~vdupras/duskos-discuss

7 2

Dusk and WASM

Details
Message ID
<5f682829-4713-47d9-a0ad-8c46dc3df67e@www.fastmail.com>
DKIM signature
missing
Download raw message
Hello all,

This morning a saw a mention of a programming language with my name[1], so I
was compelled to check it out.

If I understand this language feature list properly, a self-hosting language
that compiles to WASM means that you can run a Virgil compiler from within a
browser to run code on the spot. Neato.

When you think about it, Dusk could rather easily achieve this feat for C and
probably in a more compact manner (currently less than 200KB of code for the
whole OS). All you need is a WASM kernel and adding to the C compiler either a
Forth backend or a WASM backend.

I don't care much about WASM and the web and I don't know much about the current
possibilities in that space, but maybe that Dusk opens interesting doors and
that my own goals currently align with a bunch of others.

If that was the case, it could supercharge Dusk's development, so why not throw
this idea out there :)

Regards,
Virgil

[1]: https://news.ycombinator.com/item?id=31954053
Details
Message ID
<7832abc5-5f93-647d-7f53-fcd5de1fe46b@gmx.de>
In-Reply-To
<5f682829-4713-47d9-a0ad-8c46dc3df67e@www.fastmail.com> (view parent)
DKIM signature
missing
Download raw message
Hello Virgil,


Am 02.07.2022 um 14:36 schrieb Virgil Dupras:

> If I understand this language feature list properly, a self-hosting language
> that compiles to WASM means that you can run a Virgil compiler from within a
> browser to run code on the spot. Neato.
>
> When you think about it, Dusk could rather easily achieve this feat for C and
> probably in a more compact manner (currently less than 200KB of code for the
> whole OS). All you need is a WASM kernel and adding to the C compiler either a
> Forth backend or a WASM backend.

You know my enthusiasm of running "exotic" systems in the browser, so I
have already been considering to port Dusk (when its direction is more
clear - I know from CollapseOS how often and easily you perform 180°
turns during development) to WASM, to run it in a browser.

Anythink that makes this easier for me is welcome :)

> I don't care much about WASM and the web and I don't know much about the current
> possibilities in that space, but maybe that Dusk opens interesting doors and
> that my own goals currently align with a bunch of others.

The main challenge for a Forth-based system in WASM (as I see it) is its
architecture, which more closely resembles a Harvard architecture than a
Von-Neumann one, meaning that the executing code can access some linear
memory, but it won't find its own code in there. The only way of dynamic
or self-modifiying code is via wasm modules.

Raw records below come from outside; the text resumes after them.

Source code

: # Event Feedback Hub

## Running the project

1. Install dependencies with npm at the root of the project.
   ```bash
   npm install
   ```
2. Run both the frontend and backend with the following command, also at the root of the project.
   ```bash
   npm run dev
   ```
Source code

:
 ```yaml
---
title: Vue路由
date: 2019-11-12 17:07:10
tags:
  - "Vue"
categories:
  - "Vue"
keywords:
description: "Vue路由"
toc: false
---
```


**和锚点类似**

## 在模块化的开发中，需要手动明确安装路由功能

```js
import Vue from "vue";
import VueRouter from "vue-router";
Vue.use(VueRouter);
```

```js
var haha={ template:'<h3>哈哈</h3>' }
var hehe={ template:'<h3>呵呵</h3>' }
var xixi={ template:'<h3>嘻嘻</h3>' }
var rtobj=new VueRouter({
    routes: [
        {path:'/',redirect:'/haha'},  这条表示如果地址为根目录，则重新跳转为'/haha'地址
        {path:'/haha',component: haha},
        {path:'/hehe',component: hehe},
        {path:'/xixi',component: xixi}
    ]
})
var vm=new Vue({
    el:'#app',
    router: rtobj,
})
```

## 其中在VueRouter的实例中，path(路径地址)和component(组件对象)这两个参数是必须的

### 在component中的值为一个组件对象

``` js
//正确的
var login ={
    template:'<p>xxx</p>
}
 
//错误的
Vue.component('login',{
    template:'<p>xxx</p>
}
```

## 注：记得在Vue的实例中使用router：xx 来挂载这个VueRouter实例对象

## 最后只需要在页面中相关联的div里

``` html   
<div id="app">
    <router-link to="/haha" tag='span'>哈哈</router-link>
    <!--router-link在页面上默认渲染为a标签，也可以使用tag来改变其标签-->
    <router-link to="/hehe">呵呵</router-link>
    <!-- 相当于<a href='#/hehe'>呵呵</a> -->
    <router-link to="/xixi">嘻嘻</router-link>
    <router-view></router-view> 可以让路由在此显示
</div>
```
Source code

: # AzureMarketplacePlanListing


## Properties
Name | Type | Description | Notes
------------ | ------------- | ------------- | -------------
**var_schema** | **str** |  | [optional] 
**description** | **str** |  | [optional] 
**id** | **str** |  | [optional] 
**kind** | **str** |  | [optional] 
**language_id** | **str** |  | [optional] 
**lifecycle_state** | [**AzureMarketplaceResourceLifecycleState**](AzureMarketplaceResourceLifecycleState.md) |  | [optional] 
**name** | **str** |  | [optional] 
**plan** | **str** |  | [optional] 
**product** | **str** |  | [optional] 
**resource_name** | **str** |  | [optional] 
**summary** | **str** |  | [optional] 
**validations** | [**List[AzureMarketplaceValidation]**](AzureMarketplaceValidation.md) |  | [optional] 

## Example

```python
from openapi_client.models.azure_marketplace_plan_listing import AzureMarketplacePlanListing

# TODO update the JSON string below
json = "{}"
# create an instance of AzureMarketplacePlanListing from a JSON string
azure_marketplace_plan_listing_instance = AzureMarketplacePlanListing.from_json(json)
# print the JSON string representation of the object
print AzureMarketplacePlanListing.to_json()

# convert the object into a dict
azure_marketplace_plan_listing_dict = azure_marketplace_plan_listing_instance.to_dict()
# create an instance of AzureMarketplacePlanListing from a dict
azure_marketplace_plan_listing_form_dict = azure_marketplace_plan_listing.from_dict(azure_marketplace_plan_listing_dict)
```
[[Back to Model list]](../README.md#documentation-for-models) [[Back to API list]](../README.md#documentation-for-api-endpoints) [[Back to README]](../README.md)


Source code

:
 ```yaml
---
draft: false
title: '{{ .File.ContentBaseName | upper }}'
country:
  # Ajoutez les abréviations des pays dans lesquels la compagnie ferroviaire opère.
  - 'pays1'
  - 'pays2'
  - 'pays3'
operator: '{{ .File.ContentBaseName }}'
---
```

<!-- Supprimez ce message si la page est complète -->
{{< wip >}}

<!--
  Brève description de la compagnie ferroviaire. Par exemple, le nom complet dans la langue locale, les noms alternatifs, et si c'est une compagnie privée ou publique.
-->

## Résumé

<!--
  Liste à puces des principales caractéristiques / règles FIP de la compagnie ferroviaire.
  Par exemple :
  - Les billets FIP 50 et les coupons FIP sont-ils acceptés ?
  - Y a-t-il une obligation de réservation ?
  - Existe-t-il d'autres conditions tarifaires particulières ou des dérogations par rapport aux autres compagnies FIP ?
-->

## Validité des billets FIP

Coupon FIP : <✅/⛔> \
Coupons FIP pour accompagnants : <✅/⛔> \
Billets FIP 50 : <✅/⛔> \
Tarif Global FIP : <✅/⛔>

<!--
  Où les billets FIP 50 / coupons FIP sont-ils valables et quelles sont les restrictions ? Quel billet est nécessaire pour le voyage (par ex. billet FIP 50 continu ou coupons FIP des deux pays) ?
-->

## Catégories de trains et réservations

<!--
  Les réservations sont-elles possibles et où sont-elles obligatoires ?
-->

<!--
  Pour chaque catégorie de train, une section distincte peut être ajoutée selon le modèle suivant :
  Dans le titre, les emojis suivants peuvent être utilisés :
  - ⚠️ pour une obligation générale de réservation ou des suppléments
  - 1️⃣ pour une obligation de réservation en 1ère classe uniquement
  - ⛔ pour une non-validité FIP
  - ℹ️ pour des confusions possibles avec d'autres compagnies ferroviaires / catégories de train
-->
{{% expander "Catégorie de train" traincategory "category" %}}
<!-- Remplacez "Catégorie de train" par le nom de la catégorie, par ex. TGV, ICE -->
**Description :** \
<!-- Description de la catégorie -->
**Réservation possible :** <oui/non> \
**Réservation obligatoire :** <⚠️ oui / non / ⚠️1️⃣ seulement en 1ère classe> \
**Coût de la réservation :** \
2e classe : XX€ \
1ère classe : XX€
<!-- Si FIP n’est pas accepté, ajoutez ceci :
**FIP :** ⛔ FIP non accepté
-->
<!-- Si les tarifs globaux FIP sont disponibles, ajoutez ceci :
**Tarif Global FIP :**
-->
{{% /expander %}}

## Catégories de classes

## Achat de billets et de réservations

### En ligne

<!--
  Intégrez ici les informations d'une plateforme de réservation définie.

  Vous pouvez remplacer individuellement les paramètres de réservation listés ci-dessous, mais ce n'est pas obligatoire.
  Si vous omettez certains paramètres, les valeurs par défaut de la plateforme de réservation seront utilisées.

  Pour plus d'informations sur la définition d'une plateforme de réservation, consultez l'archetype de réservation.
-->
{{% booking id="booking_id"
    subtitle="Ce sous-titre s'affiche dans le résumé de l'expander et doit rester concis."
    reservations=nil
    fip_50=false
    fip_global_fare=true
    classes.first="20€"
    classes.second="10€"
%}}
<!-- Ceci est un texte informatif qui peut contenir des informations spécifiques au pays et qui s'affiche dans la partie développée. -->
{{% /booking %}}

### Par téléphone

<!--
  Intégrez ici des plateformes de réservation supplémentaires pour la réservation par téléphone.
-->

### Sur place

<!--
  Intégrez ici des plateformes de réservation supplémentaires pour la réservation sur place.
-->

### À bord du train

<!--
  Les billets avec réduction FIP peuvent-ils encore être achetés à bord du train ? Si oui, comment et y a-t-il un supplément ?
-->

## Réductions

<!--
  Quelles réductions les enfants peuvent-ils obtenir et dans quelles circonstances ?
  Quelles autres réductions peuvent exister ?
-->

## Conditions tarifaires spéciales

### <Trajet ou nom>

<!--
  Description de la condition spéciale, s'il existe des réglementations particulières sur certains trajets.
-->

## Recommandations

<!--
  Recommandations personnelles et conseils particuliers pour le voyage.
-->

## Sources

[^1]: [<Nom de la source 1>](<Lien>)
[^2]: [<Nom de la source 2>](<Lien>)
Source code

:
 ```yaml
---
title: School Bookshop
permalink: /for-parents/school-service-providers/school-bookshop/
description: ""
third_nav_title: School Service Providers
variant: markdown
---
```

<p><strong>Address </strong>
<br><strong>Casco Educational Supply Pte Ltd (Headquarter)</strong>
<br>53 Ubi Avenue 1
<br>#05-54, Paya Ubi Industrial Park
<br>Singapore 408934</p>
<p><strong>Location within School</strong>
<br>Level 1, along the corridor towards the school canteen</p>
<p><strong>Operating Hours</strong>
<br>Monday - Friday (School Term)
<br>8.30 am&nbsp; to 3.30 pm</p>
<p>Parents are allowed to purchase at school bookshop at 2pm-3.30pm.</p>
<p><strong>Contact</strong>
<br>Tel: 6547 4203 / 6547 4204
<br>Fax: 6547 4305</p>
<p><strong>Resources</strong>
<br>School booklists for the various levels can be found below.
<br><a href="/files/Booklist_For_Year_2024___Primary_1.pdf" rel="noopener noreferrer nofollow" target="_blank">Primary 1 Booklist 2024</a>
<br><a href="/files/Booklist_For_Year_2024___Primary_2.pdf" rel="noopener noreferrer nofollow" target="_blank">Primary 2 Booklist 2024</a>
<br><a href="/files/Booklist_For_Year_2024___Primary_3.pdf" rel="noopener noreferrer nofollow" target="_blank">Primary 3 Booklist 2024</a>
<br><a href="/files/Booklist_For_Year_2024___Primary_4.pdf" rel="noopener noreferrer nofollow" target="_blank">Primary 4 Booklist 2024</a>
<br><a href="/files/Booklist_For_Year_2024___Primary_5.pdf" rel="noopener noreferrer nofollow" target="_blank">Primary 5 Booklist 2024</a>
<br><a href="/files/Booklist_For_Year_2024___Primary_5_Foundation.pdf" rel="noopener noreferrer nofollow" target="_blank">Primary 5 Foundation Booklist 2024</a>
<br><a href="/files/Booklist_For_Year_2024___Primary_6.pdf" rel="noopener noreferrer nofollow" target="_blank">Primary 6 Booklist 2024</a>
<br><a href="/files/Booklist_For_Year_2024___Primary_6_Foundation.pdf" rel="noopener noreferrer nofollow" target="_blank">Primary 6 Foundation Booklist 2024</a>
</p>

At some point during execution the application decides to load and link
a wasm module. Loading means it has its byte representation somewhere in
its accessible linear memory and makes it a loaded module (referenced by
a handle). Linking means to specify for each imported function of the
module what it should invoke, which can be either an exported function
of an already loaded wasm module, or a function implemented in
JavaScript. After linking, the module's exported functions can be called
like any other module function. Reloading (= different bytecode) or
relinking (= different imports) of modules is also possible, but only if
no code of the module to be reloaded/relinked is on the current call
stack, and I believe (not sure) that reloading a module will also relink
all modules that depend on it, so they may not be on the call stack either.

As I fear that creating its own module for each Forth word does not
scale well enough, there probably needs to be some intelligent logic to
decide which words to group into a module and whether to reload an
existing one or define a new one.

But I'm open to your thoughts about this :)


Regards,


Michael
Details
Message ID
<d3a1f4da-ef93-4458-b155-86997580c650@www.fastmail.com>
In-Reply-To
<7832abc5-5f93-647d-7f53-fcd5de1fe46b@gmx.de> (view parent)
DKIM signature
missing
Download raw message
On Sat, Jul 2, 2022, at 10:49 AM, Michael Schierl wrote:
> Hello Virgil,
>
>
> Am 02.07.2022 um 14:36 schrieb Virgil Dupras:
>
>> If I understand this language feature list properly, a self-hosting language
>> that compiles to WASM means that you can run a Virgil compiler from within a
>> browser to run code on the spot. Neato.
>>
>> When you think about it, Dusk could rather easily achieve this feat for C and
>> probably in a more compact manner (currently less than 200KB of code for the
>> whole OS). All you need is a WASM kernel and adding to the C compiler either a
>> Forth backend or a WASM backend.
>
> You know my enthusiasm of running "exotic" systems in the browser, so I
> have already been considering to port Dusk (when its direction is more
> clear - I know from CollapseOS how often and easily you perform 180°
> turns during development) to WASM, to run it in a browser.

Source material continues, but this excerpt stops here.